Damned if they do, damned if they do not. The Chinese government's zeal to protect its citizens from internet pornography and other “unsuitable” content is creating major headaches for western IT companies.

First it was Solid Oak Software, a Californian software company that makes software to protect PCs from spyware and other net-born bets. The Californian company alleges that the Made-in-China filtering program, which is called Green Dam-Youth Project, has too many similarities with its own CyberSitter program.

Now, It has issued a cease-and-desist order to US PC makers HP and Dell, alleging that the internet filtering program they are obliged to install on computers sold in the Chinese market infringes its intellectual property

The big US PC makers have therefore now been drawn into the controversy. As well as having to deal with the cease-and-desist order from Solid Oak, Dell and HP fear a political backlash if they seen to be actively helping China police its citizens by installing the filtering program. But they cannot afford to upset the Chinese government.

Although they lag behind domestic rival Lenovo, China has grown to be a strategically important market for the two big US PC makers.

As part of its economic stimulus measures, the government has earmarked 20bn yuan in subsidies for consumers in rural areas to buy electrical goods and Michael Dell wants Dell PCs to appear on those rural shopping lists.

The IT Information Council, a lobbying group for the US IT industry, urged the Chinese government to “reconsider” implementing the filtering software. Its unlikely that the government will withdraw the requirement completely.
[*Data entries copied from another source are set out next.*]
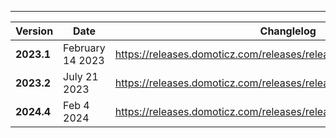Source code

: ---

| Version    | Date                  | Changlelog                  |
| ---------- | --------------------- | --------------------------- |
| **2023.1**   | February 14 2023    | https://releases.domoticz.com/releases/release/history_linux_aarch64.txt |
| **2023.2**   | July 21 2023        | https://releases.domoticz.com/releases/release/history_linux_aarch64.txt |
| **2024.4**   | Feb 4 2024          | https://releases.domoticz.com/releases/release/history_linux_aarch64.txt |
One compromise would be for the software to come installed on every new PC, but with the decision left to the user — or parent — as to whether they activate it or not.

The most palatable solution for the PC makers would be for the software to come on a separate CD that parents can choose to install to protect their children.

But with just two weeks to go before the mandate comes into effect, the ITIC fears that time is running out to reach a”reasonable resolution”.